#### Recorded data

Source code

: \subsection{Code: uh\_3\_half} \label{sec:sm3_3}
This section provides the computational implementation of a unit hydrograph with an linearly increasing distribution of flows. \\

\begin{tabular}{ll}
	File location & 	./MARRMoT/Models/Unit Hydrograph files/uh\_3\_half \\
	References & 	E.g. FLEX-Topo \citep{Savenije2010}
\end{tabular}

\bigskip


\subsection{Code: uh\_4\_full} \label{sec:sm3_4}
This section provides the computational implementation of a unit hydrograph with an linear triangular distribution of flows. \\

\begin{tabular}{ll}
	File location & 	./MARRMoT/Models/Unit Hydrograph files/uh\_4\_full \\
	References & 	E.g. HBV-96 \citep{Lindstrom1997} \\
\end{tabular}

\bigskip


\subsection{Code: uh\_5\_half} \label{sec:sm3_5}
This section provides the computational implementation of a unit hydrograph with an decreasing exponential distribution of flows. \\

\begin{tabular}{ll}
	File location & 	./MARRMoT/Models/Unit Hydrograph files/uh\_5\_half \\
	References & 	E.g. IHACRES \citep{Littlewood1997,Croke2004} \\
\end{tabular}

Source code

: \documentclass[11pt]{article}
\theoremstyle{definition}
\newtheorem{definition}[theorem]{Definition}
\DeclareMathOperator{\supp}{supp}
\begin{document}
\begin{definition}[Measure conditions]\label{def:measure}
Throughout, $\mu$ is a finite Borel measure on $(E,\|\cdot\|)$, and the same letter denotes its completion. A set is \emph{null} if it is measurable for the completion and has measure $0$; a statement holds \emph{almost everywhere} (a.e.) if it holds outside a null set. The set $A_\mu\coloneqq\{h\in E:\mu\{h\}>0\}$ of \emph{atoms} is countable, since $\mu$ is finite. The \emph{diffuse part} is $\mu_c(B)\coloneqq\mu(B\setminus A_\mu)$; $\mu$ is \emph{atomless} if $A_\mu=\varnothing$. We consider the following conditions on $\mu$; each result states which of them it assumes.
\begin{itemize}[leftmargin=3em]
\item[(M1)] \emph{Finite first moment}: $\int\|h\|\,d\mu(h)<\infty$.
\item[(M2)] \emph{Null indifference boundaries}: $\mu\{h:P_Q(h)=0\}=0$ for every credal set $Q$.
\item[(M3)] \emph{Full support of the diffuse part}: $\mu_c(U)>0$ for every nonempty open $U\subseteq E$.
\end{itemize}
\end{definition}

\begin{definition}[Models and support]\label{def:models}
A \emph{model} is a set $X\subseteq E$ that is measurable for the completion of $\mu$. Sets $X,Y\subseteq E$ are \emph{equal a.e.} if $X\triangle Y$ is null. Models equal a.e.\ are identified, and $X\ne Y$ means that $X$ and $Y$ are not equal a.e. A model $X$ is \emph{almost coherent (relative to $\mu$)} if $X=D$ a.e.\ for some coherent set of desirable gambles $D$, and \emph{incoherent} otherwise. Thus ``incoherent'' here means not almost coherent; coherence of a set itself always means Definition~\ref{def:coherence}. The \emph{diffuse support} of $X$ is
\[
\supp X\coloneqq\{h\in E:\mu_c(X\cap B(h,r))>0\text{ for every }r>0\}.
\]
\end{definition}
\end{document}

#### Exercise directions
Could you return every line from the entries above in which the string "flows" occurs?

#### Task answer
This section provides the computational implementation of a unit hydrograph with an linearly increasing distribution of flows. \\
This section provides the computational implementation of a unit hydrograph with an linear triangular distribution of flows. \\
This section provides the computational implementation of a unit hydrograph with an decreasing exponential distribution of flows. \\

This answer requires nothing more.